* _REQUIREMENT_:
What lines in the listing below hold the string "CRSNG"? Please copy them out.

* _EXERCISE DATA_:
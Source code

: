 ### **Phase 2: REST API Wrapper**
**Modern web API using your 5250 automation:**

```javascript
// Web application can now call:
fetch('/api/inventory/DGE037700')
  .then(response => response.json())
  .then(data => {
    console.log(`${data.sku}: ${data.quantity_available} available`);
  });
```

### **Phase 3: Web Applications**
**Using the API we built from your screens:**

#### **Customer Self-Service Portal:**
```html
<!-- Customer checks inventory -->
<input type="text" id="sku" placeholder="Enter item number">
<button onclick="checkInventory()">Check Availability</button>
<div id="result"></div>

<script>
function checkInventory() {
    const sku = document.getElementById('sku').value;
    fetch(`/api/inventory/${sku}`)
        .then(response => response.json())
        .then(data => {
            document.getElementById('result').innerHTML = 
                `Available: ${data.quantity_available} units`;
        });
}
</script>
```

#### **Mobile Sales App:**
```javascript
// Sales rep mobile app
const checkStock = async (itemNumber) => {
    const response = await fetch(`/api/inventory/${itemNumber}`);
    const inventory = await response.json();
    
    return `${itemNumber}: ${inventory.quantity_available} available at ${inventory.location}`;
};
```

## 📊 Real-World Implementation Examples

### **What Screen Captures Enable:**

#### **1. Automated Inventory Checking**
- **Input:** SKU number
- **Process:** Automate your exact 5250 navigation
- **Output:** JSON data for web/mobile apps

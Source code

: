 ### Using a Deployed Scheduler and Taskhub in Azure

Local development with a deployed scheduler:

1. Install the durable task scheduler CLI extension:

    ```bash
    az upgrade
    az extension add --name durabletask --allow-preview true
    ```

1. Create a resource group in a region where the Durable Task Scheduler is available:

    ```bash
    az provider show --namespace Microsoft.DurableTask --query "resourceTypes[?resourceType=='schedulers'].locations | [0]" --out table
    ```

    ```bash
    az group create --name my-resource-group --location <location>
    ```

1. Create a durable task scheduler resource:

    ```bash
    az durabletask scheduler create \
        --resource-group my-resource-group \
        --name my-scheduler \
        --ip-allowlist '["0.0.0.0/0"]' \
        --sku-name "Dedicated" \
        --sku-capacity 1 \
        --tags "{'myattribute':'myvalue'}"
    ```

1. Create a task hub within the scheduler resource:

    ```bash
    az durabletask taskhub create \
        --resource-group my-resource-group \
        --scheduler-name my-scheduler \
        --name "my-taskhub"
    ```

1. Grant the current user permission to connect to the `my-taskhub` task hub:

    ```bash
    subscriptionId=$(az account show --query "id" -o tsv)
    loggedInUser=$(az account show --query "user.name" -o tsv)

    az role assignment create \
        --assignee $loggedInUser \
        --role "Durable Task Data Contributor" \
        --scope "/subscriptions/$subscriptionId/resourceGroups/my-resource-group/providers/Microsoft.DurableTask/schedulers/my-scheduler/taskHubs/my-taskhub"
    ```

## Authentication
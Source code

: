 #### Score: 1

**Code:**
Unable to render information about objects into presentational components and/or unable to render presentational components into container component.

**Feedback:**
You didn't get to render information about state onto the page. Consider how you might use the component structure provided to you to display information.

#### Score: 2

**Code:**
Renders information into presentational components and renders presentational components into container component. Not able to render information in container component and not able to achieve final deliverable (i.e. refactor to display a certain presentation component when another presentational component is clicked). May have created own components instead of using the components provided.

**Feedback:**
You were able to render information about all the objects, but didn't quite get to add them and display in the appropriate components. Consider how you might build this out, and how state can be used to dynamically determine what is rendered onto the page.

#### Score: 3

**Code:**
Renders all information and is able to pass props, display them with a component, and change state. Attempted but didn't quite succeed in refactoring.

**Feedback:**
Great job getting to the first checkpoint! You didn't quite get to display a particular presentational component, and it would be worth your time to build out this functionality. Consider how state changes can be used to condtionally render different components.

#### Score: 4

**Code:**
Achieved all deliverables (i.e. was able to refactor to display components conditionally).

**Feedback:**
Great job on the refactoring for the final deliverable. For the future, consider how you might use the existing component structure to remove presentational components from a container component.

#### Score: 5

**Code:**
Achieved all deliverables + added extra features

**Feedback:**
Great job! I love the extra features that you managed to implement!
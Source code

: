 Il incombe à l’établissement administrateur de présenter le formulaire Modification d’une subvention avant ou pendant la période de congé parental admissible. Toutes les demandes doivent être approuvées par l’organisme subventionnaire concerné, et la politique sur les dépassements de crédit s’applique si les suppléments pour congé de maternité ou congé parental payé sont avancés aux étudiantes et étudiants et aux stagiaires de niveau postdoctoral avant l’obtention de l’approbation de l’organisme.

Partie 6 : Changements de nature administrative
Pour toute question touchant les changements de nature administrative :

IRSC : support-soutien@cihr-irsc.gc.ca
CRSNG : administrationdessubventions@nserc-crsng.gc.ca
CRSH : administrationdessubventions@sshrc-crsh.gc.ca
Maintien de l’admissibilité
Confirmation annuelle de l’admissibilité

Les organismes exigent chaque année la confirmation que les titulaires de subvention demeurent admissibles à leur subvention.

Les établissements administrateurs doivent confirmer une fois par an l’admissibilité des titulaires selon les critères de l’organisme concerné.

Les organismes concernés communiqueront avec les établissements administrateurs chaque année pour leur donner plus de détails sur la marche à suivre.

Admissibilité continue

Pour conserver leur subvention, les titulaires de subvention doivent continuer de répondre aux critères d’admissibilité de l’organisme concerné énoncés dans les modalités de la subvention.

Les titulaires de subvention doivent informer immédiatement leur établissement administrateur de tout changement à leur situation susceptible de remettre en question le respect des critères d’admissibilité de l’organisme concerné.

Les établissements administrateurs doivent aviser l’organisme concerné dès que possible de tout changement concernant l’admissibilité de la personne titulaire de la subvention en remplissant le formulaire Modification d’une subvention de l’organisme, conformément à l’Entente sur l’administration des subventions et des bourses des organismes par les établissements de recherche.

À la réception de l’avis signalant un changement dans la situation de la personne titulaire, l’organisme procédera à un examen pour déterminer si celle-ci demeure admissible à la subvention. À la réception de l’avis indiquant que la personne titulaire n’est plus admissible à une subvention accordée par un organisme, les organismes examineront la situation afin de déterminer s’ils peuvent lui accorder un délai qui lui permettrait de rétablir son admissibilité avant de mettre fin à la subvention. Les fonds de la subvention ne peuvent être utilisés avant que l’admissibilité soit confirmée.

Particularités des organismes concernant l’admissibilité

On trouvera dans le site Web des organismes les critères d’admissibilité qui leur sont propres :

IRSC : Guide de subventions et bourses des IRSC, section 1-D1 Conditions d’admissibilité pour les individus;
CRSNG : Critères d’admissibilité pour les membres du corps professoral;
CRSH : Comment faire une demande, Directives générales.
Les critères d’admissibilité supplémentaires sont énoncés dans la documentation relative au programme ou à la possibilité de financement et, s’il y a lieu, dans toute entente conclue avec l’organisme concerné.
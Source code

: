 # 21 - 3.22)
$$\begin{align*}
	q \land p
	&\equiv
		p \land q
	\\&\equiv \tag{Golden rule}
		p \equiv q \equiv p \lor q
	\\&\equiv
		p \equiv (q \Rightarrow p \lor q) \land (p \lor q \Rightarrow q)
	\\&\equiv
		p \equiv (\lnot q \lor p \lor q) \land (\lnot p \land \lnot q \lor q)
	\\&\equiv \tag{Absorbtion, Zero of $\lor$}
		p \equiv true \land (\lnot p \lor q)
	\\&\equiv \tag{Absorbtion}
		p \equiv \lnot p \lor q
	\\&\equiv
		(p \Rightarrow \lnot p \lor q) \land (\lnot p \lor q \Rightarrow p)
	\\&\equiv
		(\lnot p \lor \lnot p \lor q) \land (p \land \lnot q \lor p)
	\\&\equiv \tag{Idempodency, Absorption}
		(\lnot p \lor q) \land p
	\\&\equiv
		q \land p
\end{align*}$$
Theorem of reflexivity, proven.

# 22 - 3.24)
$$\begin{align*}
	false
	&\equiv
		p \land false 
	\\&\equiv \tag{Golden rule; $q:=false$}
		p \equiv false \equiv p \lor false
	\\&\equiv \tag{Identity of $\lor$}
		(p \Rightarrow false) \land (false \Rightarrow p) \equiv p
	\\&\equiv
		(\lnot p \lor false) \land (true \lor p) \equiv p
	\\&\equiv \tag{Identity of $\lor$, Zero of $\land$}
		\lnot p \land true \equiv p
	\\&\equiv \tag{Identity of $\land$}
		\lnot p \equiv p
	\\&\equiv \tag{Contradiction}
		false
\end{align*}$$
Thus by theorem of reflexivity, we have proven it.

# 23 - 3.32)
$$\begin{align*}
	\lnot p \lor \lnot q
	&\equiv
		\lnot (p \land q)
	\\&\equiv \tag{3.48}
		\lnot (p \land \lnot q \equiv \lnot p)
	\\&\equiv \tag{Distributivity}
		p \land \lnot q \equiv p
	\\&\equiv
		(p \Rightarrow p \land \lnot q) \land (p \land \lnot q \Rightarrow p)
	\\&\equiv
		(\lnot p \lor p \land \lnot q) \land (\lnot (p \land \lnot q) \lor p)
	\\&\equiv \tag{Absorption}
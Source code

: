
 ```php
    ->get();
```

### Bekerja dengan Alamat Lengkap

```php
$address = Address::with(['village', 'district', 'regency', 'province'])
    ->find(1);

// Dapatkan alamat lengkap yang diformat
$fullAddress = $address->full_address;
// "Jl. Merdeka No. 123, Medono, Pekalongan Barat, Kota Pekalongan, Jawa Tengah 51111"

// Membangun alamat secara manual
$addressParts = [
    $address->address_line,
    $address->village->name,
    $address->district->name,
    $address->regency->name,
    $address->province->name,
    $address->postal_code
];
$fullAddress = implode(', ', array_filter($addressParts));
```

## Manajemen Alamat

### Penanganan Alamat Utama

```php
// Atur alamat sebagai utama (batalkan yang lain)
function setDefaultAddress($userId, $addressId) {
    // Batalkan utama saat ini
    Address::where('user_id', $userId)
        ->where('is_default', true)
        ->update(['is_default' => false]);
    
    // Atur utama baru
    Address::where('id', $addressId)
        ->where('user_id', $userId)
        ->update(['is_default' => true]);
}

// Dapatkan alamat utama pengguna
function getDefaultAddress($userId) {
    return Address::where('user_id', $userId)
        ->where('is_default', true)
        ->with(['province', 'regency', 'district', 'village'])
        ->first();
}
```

* _SOLUTION TO THE PROBLEM_:
CRSNG : administrationdessubventions@nserc-crsng.gc.ca
CRSNG : Critères d’admissibilité pour les membres du corps professoral;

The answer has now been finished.